Don't even do it divas. First of all, you should build your confidence up so high. Go into these kinds of situations knowing that what you have to offer is the best. And on that note, make sure you PREPARE adequately for such an event. Let your light shine bright in every situation you're in. The only way you can shine, though, is if you are charged up! Prepare like you'll be presenting for God Himself. Here are a few tips that can help you be the best you in any social situation:

  1. Go into a business session, or a social setting knowing as much as humanly possible about whatever the topic of conversation will be.
  2. Dress appropriately for the occasion, and make sure you are entirely comfortable in what you're wearing. (There's nothing worst than being uncomfortable or under-dressed).
  3. Think positive. Being nervous is understandable, but there is no reason to be shaken! Learn from my experience, and "don't do that." Quote scripture, sing songs that make you happy, or call a friend for a joke or funny story. Do whatever you need to do to smile and be positive.
  4. On that note, recite an affirmation that will help you make it through the situation. For my presentation, I wrote on the top of my presentation notes: "Today will be a good day. I will be full of energy, and my presentation will be GREAT!"- and it worked for me.
  5. Beleive you can accomplish ANYTHING with the grace of God on your side. The Lord will never put more on you than you can bare.
  6. Realize that confidence comes from within. Work on your INNER DIVA (as always), and know that YOU CAN DO IT, no matter what it is. Prepare yourself on the inside, and never let 'em see you sweat on the outside.
  7. Finally, think of your nervousness as humility. Yes, it is great to be confident, but you must also be humble. You might have the best presentation, or performance than anyone else, but you don't have to go around telling everyone that. Let your actions speak louder than your words.
For a quick recap: Never underestimate yourself.
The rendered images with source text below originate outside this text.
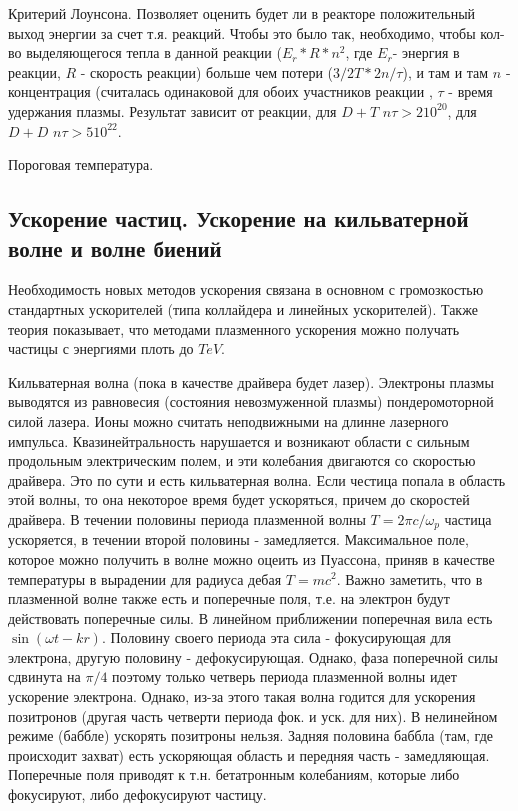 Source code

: \documentclass[10pt, a4paper]{article}
\begin{document}
Критерий Лоунсона.
Позволяет оценить будет ли в реакторе положительный выход энергии за счет т.я. реакций. Чтобы это было так, необходимо,
чтобы кол-во выделяющегося тепла в данной реакции ($E_{r}*R*n^2$, где $E_r$- энергия в реакции, $R$ - скорость реакции) 
больше чем потери ($3/2 T * 2n / \tau$), и там и там $n$ - концентрация (считалась одинаковой для обоих участников реакции
, $\tau$ - время удержания плазмы. Результат зависит от реакции, для $D+T$ $n\tau > 2 10^{20}$, для $D+D$ $n\tau>5 10^{22}$.

Пороговая температура.




\subsection{Ускорение частиц. Ускорение на кильватерной волне и волне биений}
Необходимость новых методов ускорения связана в основном с громозкостью стандартных ускорителей (типа коллайдера и 
линейных ускорителей). Также теория показывает, что методами плазменного ускорения можно получать частицы с энергиями
плоть до $TeV$.

Кильватерная волна (пока в качестве драйвера будет лазер).
Электроны плазмы выводятся из равновесия (состояния невозмуженной плазмы) пондеромоторной силой лазера. Ионы можно считать
неподвижными на длинне лазерного импульса. Квазинейтральность нарушается и возникают области с сильным продольным 
электрическим полем, и эти колебания двигаются со скоростью драйвера. Это по сути и есть кильватерная волна. Если
честица попала в область этой волны, то она некоторое время будет ускоряться, причем до скоростей драйвера. 
В течении половины периода плазменной волны $T=2\pi c/\omega_p$ частица ускоряется, в течении второй половины - замедляется.
Максимальное поле, которое можно получить в волне можно оцеить из Пуассона, приняв в качестве температуры в вырадении для
радиуса дебая $T=mc^2$. Важно заметить, что в плазменной волне также есть и поперечные поля, т.е. на электрон будут
действовать поперечные силы. В линейном приближении поперечная вила есть $\sin(\omega t - kr)$. Половину своего периода 
эта сила - фокусирующая для электрона, другую половину - дефокусирующая. Однако, фаза поперечной силы сдвинута на $\pi/4$
поэтому только четверь периода плазменной волны идет ускорение электрона. 
Однако, из-за этого такая волна годится для ускорения позитронов (другая часть четверти периода фок. и уск. для них). В
нелинейном режиме (баббле) ускорять позитроны нельзя. Задняя половина баббла (там, где происходит захват) есть
ускоряющая область и передняя часть - замедляющая. Поперечные поля приводят к т.н. бетатронным колебаниям, которые либо 
фокусируют, либо дефокусируют частицу.
\end{document}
Build your confidence from within. Prepare (as much as possible) for what life will throw at you. And always be humble while doing so.

As a last note, know that whatever the situation may be, it will only be temporary. You might have a bad hour or two, but then you will walk out of it and move forward with your life. Try not to stress too much, and when it's all said and done, praise God for being wonderful and seeing you through!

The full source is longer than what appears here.